This is followed by an effort to decide whether or not the documents should be disclosed, which is undertaken by a tribunal that may have insufficient knowledge about the case at that stage to make confident determinations of the relevance and probative value of the evidence sought or the merits for the objections. Since the introduction of the IBA Rules, there have been countless debates in arbitral proceedings, and in discussions at conferences and meetings, about what constitutes a ‘narrow and specific’ category and, more generally, about whether the time and cost of the disclosure process is warranted – quite apart from the time and cost that may be involved in the disputes that can arise in the disclosure process.
The Prague Rules begin from the standpoint that the value of disclosure is not to be presumed and that the parties should be required to persuade the tribunal that it is needed in the instant case. Further – and these are perhaps the most striking features of document production under the Prague Rules – the party seeking production must ask the tribunal to request the document and the request must be for one or more specific documents, rather than for a category of documents.
Of course, in weighing the benefits of such a restrained approach to the exchange of documents, much will turn on whether the issues of fact will be decided on a balance of probabilities or on a clearly allocated burden of proof. The balance of probabilities standard in the common law may require the parties to seek more documentary evidence than the civil law burden of proof standard.
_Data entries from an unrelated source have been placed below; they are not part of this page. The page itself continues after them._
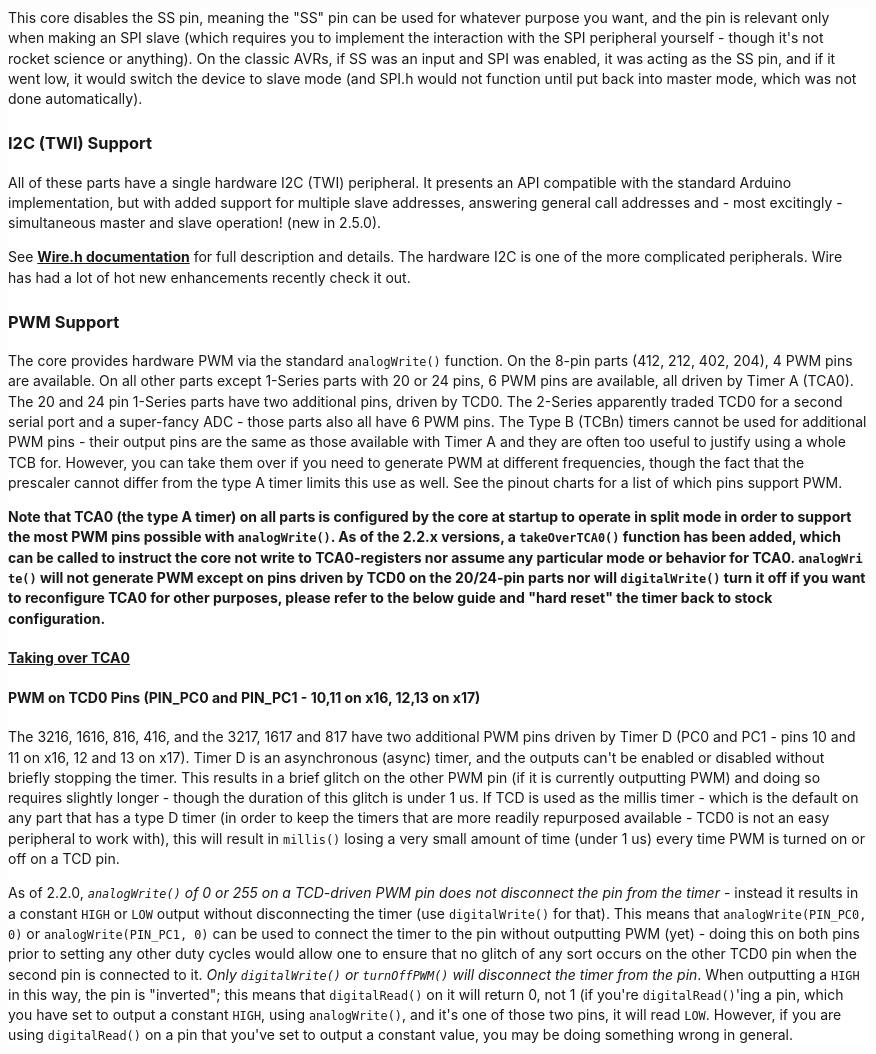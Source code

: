 This core disables the SS pin, meaning the "SS" pin can be used for whatever purpose you want, and the pin is relevant only when making an SPI slave (which requires you to implement the interaction with the SPI peripheral yourself - though it's not rocket science or anything). On the classic AVRs, if SS was an input and SPI was enabled, it was acting as the SS pin, and if it went low, it would switch the device to slave mode (and SPI.h would not function until put back into master mode, which was not done automatically).

### I2C (TWI) Support
All of these parts have a single hardware I2C (TWI) peripheral. It presents an API compatible with the standard Arduino implementation, but with added support for multiple slave addresses, answering general call addresses and - most excitingly - simultaneous master and slave operation! (new in 2.5.0).

See **[Wire.h documentation](https://github.com/SpenceKonde/megaTinyCore/blob/master/megaavr/libraries/Wire/README.md)** for full description and details. The hardware I2C is one of the more complicated peripherals. Wire has had a lot of hot new enhancements recently check it out.

### PWM Support
The core provides hardware PWM via the standard `analogWrite()` function. On the 8-pin parts (412, 212, 402, 204), 4 PWM pins are available. On all other parts except 1-Series parts with 20 or 24 pins, 6 PWM pins are available, all driven by Timer A (TCA0). The 20 and 24 pin 1-Series parts have two additional pins, driven by TCD0. The 2-Series apparently traded TCD0 for a second serial port and a super-fancy ADC - those parts also all have 6 PWM pins. The Type B (TCBn) timers cannot be used for additional PWM pins - their output pins are the same as those available with Timer A and they are often too useful to justify using a whole TCB for. However, you can take them over if you need to generate PWM at different frequencies, though the fact that the prescaler cannot differ from the type A timer limits this use as well. See the pinout charts for a list of which pins support PWM.

**Note that TCA0 (the type A timer) on all parts is configured by the core at startup to operate in split mode in order to support the most PWM pins possible with `analogWrite()`. As of the 2.2.x versions, a `takeOverTCA0()` function has been added, which can be called to instruct the core not write to TCA0-registers nor assume any particular mode or behavior for TCA0. `analogWrite()` will not generate PWM except on pins driven by TCD0 on the 20/24-pin parts nor will `digitalWrite()` turn it off if you want to reconfigure TCA0 for other purposes, please refer to the below guide and "hard reset" the timer back to stock configuration.**
#### [**Taking over TCA0**](https://github.com/SpenceKonde/megaTinyCore/blob/master/megaavr/extras/TakingOverTCA0.md)

#### PWM on TCD0 Pins (PIN_PC0 and PIN_PC1 - 10,11 on x16, 12,13 on x17)
The 3216, 1616, 816, 416, and the 3217, 1617 and 817 have two additional PWM pins driven by Timer D (PC0 and PC1 - pins 10 and 11 on x16, 12 and 13 on x17). Timer D is an asynchronous (async) timer, and the outputs can't be enabled or disabled without briefly stopping the timer. This results in a brief glitch on the other PWM pin (if it is currently outputting PWM) and doing so requires slightly longer - though the duration of this glitch is under 1 us. If TCD is used as the millis timer - which is the default on any part that has a type D timer (in order to keep the timers that are more readily repurposed available - TCD0 is not an easy peripheral to work with), this will result in `millis()` losing a very small amount of time (under 1 us) every time PWM is turned on or off on a TCD pin.

As of 2.2.0, *`analogWrite()` of 0 or 255 on a TCD-driven PWM pin does not disconnect the pin from the timer* - instead it results in a constant `HIGH` or `LOW` output without disconnecting the timer (use `digitalWrite()` for that). This means that `analogWrite(PIN_PC0, 0)` or `analogWrite(PIN_PC1, 0)` can be used to connect the timer to the pin without outputting PWM (yet) - doing this on both pins prior to setting any other duty cycles would allow one to ensure that no glitch of any sort occurs on the other TCD0 pin when the second pin is connected to it. *Only `digitalWrite()` or `turnOffPWM()` will disconnect the timer from the pin*. When outputting a `HIGH` in this way, the pin is "inverted"; this means that `digitalRead()` on it will return 0, not 1 (if you're `digitalRead()`'ing a pin, which you have set to output a constant `HIGH`, using `analogWrite()`, and it's one of those two pins, it will read `LOW`. However, if you are using `digitalRead()` on a pin that you've set to output a constant value, you may be doing something wrong in general.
The nature and size of the case will also be relevant: a claim for non-payment on a sale of goods will require fewer documents than a major multi-party infrastructure dispute.
However, in principle, greater restraint in disclosure is likely to be welcome to all, as may be the encouragement of the tribunal to become more involved in this part of the process. Many have experienced the benefits of tribunal engagement in the resolution of contentious disputes about the production of documents under the IBA Rules. When convening a CMC serves to get to the bottom of the issues and to find a way forward, one wonders how much more time and money would have been expended without the tribunal’s intervention. One also wonders, as the tribunal becomes involved, and the advocacy becomes less strident and the parties more conciliatory, whether this involvement has increased the parties’ confidence that their cases will be heard thoughtfully in the knowledge of the documents that were available to them.
Whether those with a common law background are likely to embrace the very restrictive approach to disclosure proposed in the Prague Rules is less certain. Even if they do not, it may be helpful for them to appreciate the context in which it is intended to operate. This becomes clear when the Rules are read as a whole. Elsewhere in the Rules, the tribunal is encouraged to take a more proactive role in fact finding in various ways, including, of its own initiative, requesting documentary evidence and the attendance of fact witnesses. Accordingly, even for those who struggle with the presumption against disclosure, the approach in the Prague Rules should be understood in the context of a process for developing the evidentiary record that has a more prominent role for the tribunal in identifying and obtaining the relevant evidence.
Even without allocating the primary responsibility for identifying and obtaining relevant evidence to the tribunal, there are several ways in which the Prague Rules seek to streamline the preparation and presentation of fact evidence. The perennial challenge of enabling the parties and the tribunal to anticipate the evidence that will be presented at the main hearing has led to a range of cumbersome and costly practices. One of the most cumbersome is the process of taking depositions. This practice is largely unknown outside litigation in North America, but its counterpart, witness statements, is common practice in international arbitration.
To its credit, the practice of submitting witness statements obviates the need for the direct examination of witnesses, and it does so far more effectively than depositions. However, the cost of saving time at the hearing is the need for counsel to expend time in crafting witness statements that are concise and on point, but also in the language and style of the witnesses who will swear them.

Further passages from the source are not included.